### PROVIDED DATA
*** Block opens ***

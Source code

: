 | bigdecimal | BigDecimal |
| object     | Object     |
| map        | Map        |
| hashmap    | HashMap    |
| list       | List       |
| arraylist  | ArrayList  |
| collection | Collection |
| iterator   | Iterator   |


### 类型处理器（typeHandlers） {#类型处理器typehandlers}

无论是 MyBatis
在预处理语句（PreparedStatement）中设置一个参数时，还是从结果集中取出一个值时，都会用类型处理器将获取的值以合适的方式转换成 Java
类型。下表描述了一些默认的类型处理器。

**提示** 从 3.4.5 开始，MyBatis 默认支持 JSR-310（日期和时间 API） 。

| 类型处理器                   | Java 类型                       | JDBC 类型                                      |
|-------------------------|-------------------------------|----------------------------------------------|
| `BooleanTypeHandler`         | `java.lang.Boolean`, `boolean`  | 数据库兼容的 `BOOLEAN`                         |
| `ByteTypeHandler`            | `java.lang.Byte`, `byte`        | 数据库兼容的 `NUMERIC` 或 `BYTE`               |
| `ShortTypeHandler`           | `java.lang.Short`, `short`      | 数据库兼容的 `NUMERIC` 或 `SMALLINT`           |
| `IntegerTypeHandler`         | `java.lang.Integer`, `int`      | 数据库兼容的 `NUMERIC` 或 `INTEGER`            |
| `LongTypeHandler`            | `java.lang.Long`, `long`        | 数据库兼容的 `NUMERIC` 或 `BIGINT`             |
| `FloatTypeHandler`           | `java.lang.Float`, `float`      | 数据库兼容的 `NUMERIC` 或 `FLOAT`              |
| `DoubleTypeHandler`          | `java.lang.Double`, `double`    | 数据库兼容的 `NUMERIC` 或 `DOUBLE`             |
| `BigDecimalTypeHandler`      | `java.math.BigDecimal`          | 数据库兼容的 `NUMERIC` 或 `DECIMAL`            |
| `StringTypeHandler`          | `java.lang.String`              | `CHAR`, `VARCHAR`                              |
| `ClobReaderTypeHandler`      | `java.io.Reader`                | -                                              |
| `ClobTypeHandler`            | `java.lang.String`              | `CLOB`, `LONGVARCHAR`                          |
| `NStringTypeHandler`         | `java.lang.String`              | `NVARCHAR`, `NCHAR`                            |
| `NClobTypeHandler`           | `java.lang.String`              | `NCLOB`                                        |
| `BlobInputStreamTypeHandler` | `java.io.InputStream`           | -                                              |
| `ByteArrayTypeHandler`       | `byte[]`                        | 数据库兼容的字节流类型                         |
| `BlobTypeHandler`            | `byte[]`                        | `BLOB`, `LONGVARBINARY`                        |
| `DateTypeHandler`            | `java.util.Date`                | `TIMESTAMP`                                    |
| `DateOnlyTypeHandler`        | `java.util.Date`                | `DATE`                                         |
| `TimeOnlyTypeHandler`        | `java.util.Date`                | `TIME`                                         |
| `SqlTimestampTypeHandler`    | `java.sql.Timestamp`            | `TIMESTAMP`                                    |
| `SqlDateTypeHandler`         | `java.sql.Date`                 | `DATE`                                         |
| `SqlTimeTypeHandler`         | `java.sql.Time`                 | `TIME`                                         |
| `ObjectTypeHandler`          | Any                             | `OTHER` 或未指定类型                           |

*** Block closes ***

### WORK REQUIRED
The lines sought are those in the data above that include the string "BigDecimal"; copy each one.

### THE COMPLETED TASK
: | bigdecimal | BigDecimal |
| `BigDecimalTypeHandler`      | `java.math.BigDecimal`          | 数据库兼容的 `NUMERIC` 或 `DECIMAL`            |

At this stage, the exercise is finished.